=== Begin Enclosure ===

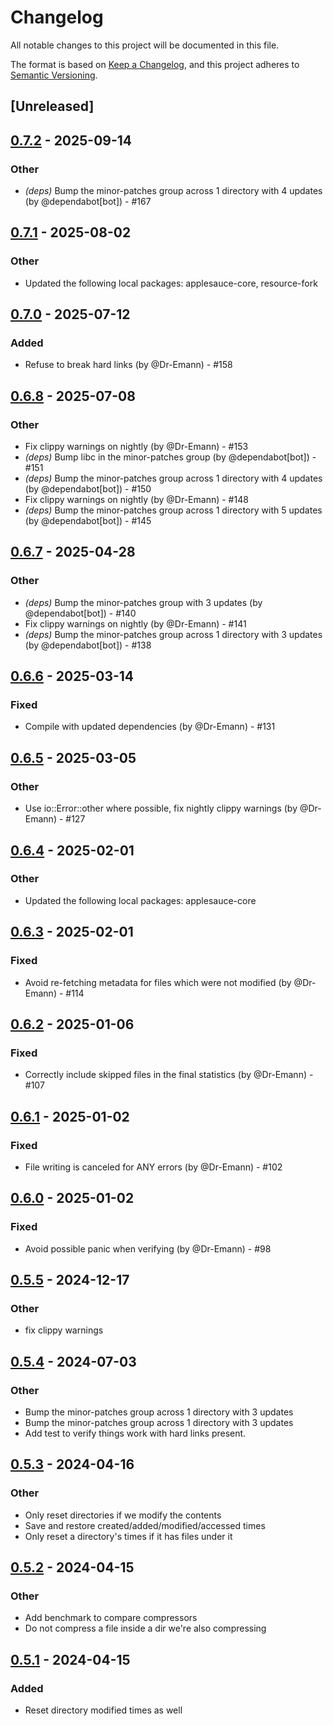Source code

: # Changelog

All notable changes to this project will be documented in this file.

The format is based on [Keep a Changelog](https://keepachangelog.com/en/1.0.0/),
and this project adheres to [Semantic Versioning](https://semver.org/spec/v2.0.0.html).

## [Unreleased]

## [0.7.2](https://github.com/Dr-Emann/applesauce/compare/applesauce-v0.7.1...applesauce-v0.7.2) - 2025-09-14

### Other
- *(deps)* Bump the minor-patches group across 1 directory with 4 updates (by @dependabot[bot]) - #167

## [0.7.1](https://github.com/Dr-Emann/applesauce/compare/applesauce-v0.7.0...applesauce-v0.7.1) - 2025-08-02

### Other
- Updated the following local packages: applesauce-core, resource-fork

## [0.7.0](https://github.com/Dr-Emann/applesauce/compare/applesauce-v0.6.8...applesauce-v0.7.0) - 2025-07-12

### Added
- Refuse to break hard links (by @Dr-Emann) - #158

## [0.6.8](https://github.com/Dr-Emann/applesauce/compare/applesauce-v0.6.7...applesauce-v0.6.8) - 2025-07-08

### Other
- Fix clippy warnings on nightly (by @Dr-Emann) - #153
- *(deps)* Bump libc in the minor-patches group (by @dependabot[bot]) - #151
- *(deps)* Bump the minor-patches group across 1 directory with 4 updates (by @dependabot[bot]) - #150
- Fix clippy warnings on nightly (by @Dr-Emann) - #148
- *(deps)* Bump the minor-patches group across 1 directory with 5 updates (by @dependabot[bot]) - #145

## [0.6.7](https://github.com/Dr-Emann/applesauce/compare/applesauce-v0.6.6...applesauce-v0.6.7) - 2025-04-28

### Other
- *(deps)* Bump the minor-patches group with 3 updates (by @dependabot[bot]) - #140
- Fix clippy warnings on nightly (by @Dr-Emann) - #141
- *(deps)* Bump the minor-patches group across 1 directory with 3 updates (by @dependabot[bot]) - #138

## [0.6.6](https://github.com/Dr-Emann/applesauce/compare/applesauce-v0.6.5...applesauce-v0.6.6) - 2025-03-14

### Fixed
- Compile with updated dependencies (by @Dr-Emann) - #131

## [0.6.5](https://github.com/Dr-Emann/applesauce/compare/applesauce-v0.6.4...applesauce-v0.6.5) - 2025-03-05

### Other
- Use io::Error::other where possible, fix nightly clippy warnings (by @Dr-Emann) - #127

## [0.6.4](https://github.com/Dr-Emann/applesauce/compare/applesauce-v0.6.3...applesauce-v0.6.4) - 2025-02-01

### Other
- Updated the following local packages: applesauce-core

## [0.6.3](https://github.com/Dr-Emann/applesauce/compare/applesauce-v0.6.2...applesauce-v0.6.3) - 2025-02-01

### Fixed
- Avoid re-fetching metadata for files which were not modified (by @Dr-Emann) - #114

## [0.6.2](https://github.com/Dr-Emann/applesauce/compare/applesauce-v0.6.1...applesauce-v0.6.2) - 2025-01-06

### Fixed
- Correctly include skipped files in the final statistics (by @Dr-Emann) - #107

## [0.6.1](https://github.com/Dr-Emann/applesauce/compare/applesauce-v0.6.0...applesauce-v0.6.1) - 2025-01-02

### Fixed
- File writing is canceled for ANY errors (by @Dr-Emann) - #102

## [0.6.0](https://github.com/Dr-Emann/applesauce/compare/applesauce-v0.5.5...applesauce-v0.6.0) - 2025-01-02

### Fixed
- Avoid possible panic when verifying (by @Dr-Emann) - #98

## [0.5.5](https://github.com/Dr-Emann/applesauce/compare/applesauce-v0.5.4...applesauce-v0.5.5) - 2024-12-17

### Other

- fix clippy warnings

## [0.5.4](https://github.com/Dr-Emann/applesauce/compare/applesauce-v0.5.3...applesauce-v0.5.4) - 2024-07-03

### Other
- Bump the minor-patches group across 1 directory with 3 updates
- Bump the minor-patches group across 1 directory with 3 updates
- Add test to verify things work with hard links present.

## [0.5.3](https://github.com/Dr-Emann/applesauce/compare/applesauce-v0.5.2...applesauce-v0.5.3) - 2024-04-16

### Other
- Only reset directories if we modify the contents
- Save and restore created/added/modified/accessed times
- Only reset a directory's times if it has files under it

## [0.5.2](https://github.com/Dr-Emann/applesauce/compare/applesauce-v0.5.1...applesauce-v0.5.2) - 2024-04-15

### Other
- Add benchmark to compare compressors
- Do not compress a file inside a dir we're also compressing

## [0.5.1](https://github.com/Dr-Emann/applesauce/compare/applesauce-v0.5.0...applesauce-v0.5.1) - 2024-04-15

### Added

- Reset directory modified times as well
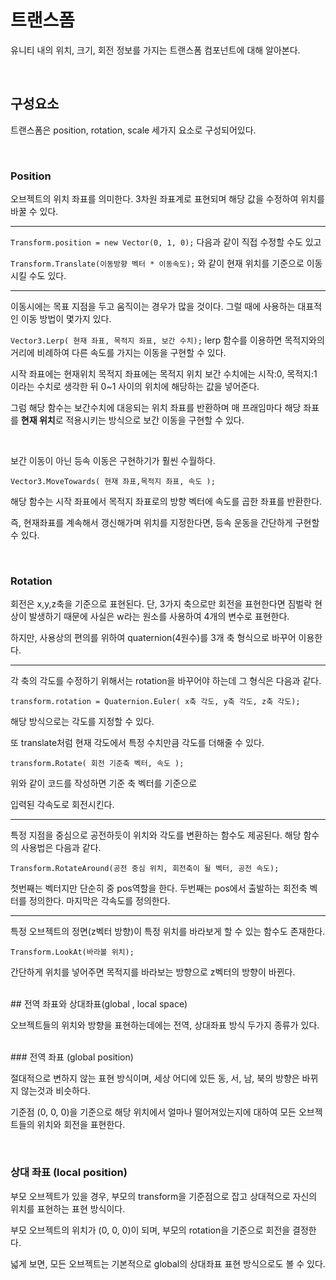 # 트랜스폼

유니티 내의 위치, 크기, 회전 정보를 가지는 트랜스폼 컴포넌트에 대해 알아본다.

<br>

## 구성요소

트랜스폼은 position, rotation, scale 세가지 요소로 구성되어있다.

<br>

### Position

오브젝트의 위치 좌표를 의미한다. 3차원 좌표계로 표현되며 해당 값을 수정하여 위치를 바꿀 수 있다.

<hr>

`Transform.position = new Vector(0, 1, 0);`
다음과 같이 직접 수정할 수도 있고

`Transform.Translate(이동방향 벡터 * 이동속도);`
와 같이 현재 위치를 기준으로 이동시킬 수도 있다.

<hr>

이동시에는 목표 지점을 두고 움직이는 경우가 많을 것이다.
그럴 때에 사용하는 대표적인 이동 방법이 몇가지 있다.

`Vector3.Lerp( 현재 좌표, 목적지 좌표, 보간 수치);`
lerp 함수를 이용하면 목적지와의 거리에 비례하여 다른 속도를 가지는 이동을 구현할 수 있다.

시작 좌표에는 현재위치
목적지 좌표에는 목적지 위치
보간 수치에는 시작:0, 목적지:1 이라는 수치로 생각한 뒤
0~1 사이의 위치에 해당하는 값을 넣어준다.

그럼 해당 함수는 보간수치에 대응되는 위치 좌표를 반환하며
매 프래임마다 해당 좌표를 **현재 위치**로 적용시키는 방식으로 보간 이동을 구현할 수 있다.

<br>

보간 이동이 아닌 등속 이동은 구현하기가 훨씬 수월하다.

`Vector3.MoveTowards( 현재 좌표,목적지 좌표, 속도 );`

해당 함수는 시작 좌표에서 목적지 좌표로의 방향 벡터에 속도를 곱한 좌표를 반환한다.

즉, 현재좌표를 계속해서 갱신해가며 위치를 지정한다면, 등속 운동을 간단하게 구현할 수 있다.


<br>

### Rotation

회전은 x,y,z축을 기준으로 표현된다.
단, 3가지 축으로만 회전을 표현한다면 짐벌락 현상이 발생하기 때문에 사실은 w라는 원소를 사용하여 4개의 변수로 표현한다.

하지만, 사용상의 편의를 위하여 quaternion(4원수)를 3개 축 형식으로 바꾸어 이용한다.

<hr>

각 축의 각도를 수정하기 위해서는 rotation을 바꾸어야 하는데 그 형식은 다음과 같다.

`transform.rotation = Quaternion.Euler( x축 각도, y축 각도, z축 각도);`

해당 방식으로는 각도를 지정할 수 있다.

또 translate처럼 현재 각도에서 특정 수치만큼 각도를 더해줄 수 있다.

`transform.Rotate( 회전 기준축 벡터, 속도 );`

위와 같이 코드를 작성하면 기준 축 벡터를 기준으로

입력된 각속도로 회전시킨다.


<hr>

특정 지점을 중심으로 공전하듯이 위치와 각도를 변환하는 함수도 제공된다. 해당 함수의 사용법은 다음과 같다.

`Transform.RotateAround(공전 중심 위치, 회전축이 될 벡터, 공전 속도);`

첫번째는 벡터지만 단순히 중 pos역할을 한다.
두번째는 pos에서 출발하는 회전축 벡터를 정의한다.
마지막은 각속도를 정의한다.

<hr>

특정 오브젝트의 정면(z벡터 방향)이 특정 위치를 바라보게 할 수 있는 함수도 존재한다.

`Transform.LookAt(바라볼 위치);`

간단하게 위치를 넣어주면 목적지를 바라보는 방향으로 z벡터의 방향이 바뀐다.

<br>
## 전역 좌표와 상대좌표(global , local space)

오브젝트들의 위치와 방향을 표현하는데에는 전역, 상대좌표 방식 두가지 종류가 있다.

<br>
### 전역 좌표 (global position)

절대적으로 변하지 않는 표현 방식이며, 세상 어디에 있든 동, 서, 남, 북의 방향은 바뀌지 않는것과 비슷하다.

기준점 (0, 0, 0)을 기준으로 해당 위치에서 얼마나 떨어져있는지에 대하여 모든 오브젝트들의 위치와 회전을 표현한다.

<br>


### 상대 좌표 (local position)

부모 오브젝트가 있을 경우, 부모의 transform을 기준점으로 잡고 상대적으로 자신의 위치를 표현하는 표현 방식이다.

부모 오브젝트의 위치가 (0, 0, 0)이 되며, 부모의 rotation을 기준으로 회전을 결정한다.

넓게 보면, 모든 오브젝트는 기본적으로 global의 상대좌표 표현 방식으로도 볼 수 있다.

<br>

=== End Enclosure ===

*How to complete this task*. Check each line of the records above, and copy those that hold the word "possible".

*Final answer*.
- Use io::Error::other where possible, fix nightly clippy warnings (by @Dr-Emann) - #127
- Avoid possible panic when verifying (by @Dr-Emann) - #98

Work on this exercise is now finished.